- Born: Zena Soraya Mahlangu 1984 (age 41–42)
- Spouse: Mswati III
- Issue: Prince Saziwangaye; Princess Lomabheka;
- House: House of Dlamini (by marriage)
- Father: Thulani Mahlangu
- Mother: Lindiwe Dlamini

= Zena Mahlangu =

Swazi royal (born 1984)

Zena Soraya Mahlangu (born 1984) is a Swazi royal and the tenth wife of Mswati III. In 2002, when she was eighteen years old, she was abducted by two of the king's men and taken to the Ludzidzini Royal Village to accept royal duties and prepare to become the next royal bride. Her abduction led to a court case and international scandal, with various trade unions, organizations, and public figures, including Amnesty International, condemning the king and royal family's actions. She officially married the king in 2010, taking the royal title Inkhosikati LaMahlangu.

==Biography==
Zena Soraya Mahlangu was born in 1984 and is the daughter of Lindiwe Dlamini, who works as the corporate communications manager of Swaziland's Post & Telecommunication, and Thulani Mahlangu, a radio engineer who died in a car crash in 1985. She is a distant relative of the Swazi Minister of Tourism, Environment, and Communication.

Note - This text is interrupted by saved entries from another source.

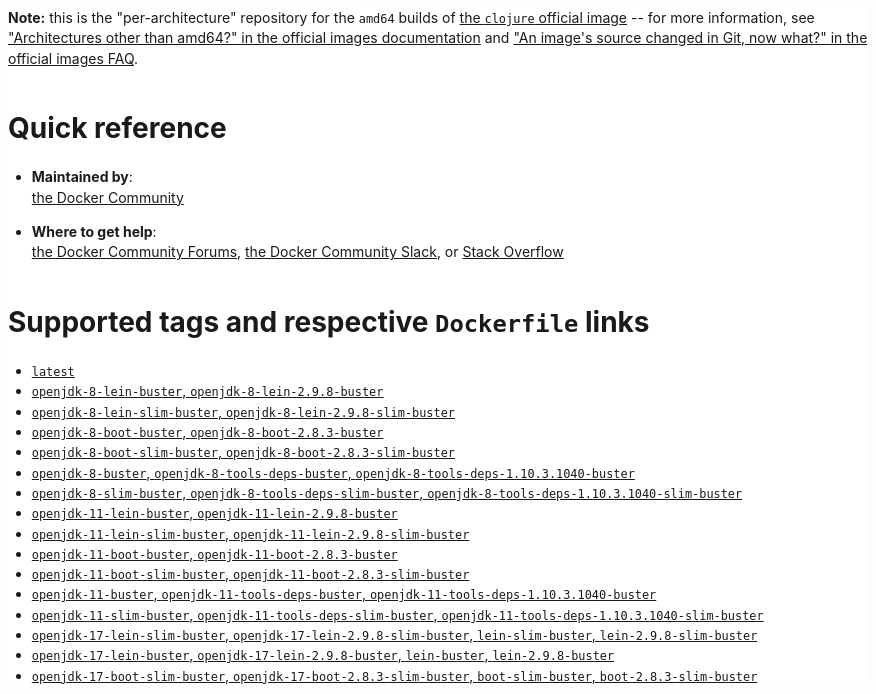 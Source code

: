 

**Note:** this is the "per-architecture" repository for the `amd64` builds of [the `clojure` official image](https://hub.docker.com/_/clojure) -- for more information, see ["Architectures other than amd64?" in the official images documentation](https://github.com/docker-library/official-images#architectures-other-than-amd64) and ["An image's source changed in Git, now what?" in the official images FAQ](https://github.com/docker-library/faq#an-images-source-changed-in-git-now-what).

# Quick reference

-	**Maintained by**:  
	[the Docker Community](https://github.com/Quantisan/docker-clojure)

-	**Where to get help**:  
	[the Docker Community Forums](https://forums.docker.com/), [the Docker Community Slack](https://dockr.ly/slack), or [Stack Overflow](https://stackoverflow.com/search?tab=newest&q=docker)

# Supported tags and respective `Dockerfile` links

-	[`latest`](https://github.com/Quantisan/docker-clojure/blob/d59ffe938c5eb9bbde84c959cbdf503ecdbac8a3/target/openjdk-17-slim-bullseye/latest/Dockerfile)
-	[`openjdk-8-lein-buster`, `openjdk-8-lein-2.9.8-buster`](https://github.com/Quantisan/docker-clojure/blob/d59ffe938c5eb9bbde84c959cbdf503ecdbac8a3/target/openjdk-8-buster/lein/Dockerfile)
-	[`openjdk-8-lein-slim-buster`, `openjdk-8-lein-2.9.8-slim-buster`](https://github.com/Quantisan/docker-clojure/blob/d59ffe938c5eb9bbde84c959cbdf503ecdbac8a3/target/openjdk-8-slim-buster/lein/Dockerfile)
-	[`openjdk-8-boot-buster`, `openjdk-8-boot-2.8.3-buster`](https://github.com/Quantisan/docker-clojure/blob/d59ffe938c5eb9bbde84c959cbdf503ecdbac8a3/target/openjdk-8-buster/boot/Dockerfile)
-	[`openjdk-8-boot-slim-buster`, `openjdk-8-boot-2.8.3-slim-buster`](https://github.com/Quantisan/docker-clojure/blob/d59ffe938c5eb9bbde84c959cbdf503ecdbac8a3/target/openjdk-8-slim-buster/boot/Dockerfile)
-	[`openjdk-8-buster`, `openjdk-8-tools-deps-buster`, `openjdk-8-tools-deps-1.10.3.1040-buster`](https://github.com/Quantisan/docker-clojure/blob/d59ffe938c5eb9bbde84c959cbdf503ecdbac8a3/target/openjdk-8-buster/tools-deps/Dockerfile)
-	[`openjdk-8-slim-buster`, `openjdk-8-tools-deps-slim-buster`, `openjdk-8-tools-deps-1.10.3.1040-slim-buster`](https://github.com/Quantisan/docker-clojure/blob/d59ffe938c5eb9bbde84c959cbdf503ecdbac8a3/target/openjdk-8-slim-buster/tools-deps/Dockerfile)
-	[`openjdk-11-lein-buster`, `openjdk-11-lein-2.9.8-buster`](https://github.com/Quantisan/docker-clojure/blob/d59ffe938c5eb9bbde84c959cbdf503ecdbac8a3/target/openjdk-11-buster/lein/Dockerfile)
-	[`openjdk-11-lein-slim-buster`, `openjdk-11-lein-2.9.8-slim-buster`](https://github.com/Quantisan/docker-clojure/blob/d59ffe938c5eb9bbde84c959cbdf503ecdbac8a3/target/openjdk-11-slim-buster/lein/Dockerfile)
-	[`openjdk-11-boot-buster`, `openjdk-11-boot-2.8.3-buster`](https://github.com/Quantisan/docker-clojure/blob/d59ffe938c5eb9bbde84c959cbdf503ecdbac8a3/target/openjdk-11-buster/boot/Dockerfile)
-	[`openjdk-11-boot-slim-buster`, `openjdk-11-boot-2.8.3-slim-buster`](https://github.com/Quantisan/docker-clojure/blob/d59ffe938c5eb9bbde84c959cbdf503ecdbac8a3/target/openjdk-11-slim-buster/boot/Dockerfile)
-	[`openjdk-11-buster`, `openjdk-11-tools-deps-buster`, `openjdk-11-tools-deps-1.10.3.1040-buster`](https://github.com/Quantisan/docker-clojure/blob/d59ffe938c5eb9bbde84c959cbdf503ecdbac8a3/target/openjdk-11-buster/tools-deps/Dockerfile)
-	[`openjdk-11-slim-buster`, `openjdk-11-tools-deps-slim-buster`, `openjdk-11-tools-deps-1.10.3.1040-slim-buster`](https://github.com/Quantisan/docker-clojure/blob/d59ffe938c5eb9bbde84c959cbdf503ecdbac8a3/target/openjdk-11-slim-buster/tools-deps/Dockerfile)
-	[`openjdk-17-lein-slim-buster`, `openjdk-17-lein-2.9.8-slim-buster`, `lein-slim-buster`, `lein-2.9.8-slim-buster`](https://github.com/Quantisan/docker-clojure/blob/d59ffe938c5eb9bbde84c959cbdf503ecdbac8a3/target/openjdk-17-slim-buster/lein/Dockerfile)
-	[`openjdk-17-lein-buster`, `openjdk-17-lein-2.9.8-buster`, `lein-buster`, `lein-2.9.8-buster`](https://github.com/Quantisan/docker-clojure/blob/d59ffe938c5eb9bbde84c959cbdf503ecdbac8a3/target/openjdk-17-buster/lein/Dockerfile)
-	[`openjdk-17-boot-slim-buster`, `openjdk-17-boot-2.8.3-slim-buster`, `boot-slim-buster`, `boot-2.8.3-slim-buster`](https://github.com/Quantisan/docker-clojure/blob/d59ffe938c5eb9bbde84c959cbdf503ecdbac8a3/target/openjdk-17-slim-buster/boot/Dockerfile)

On 9 October 2002, when Mahlangu was an eighteen-year-old high school student, she disappeared from her school. Her mother reported the abduction to the Swazi police the following day, but there was no response. Mahlangu was reportedly abducted by two men, Qethuka Sgombeni Dlamini and Tulujani Sikhondze, and was brought to live at the Ludzidzini Royal Village as a liphovela (fiancée) of King Mswati III, who had seen her perform at the annual Reed Dance and later met her at a palace function in September 2002. Upon hearing that Mahlangu was being prepared to become the next wife of the king, her mother threatened to sue, demanding that her daughter be returned to her custody. Jan Sithole, the Secretary General of the Swaziland Federation of Trade Unions, referred to the incident as a "national crisis". Amnesty International accused Mswati III of human rights violations and discriminating against women, stating: "The king and his agents have violated the internationally recognized human rights of women and girls, including their right not to be arbitrarily detained and the right not to be subjected to forced marriage."

Among the criteria to be a liphovela, a woman must not be a twin. Mahlangu had a twin brother, and therefore was technically not eligible to marry the king. The matter was brought before the High Court of Swaziland, but the Attorney General Phesheya Mbongeni Dlamini intervened, allowing Mswati III to marry Mahlangu. The royal family repeatedly ignored the court during the case, refusing on multiple occasions to allow court-appointed women to interview Mahlangu to determine whether or not she wanted to marry the king. Dlamini was also not allowed to contact her daughter throughout the case.

Trade unionists, opposition groups, civic officials, human rights activists, and lawyers condemned the royal family's actions. The Law Society of Swaziland released a statement saying that the royal family's "conduct blatantly undermines the independence of the judiciary and directly interferes with the smooth administration of justice and the rule of law." Vulindlela Msibi, the president of the Human Rights Association of Swaziland, wrote a letter to Mswati III saying, "Such a practice, Your Majesty, is degrading, dehumanizing and traumatic to the dignity and person of women folk."

Mahlangu formally became the king's tenth wife in 2010, taking up the title Inkhosikati LaMahlangu. Their wedding was attended by King Kabaka Muwenda Mutebi II of Buganda.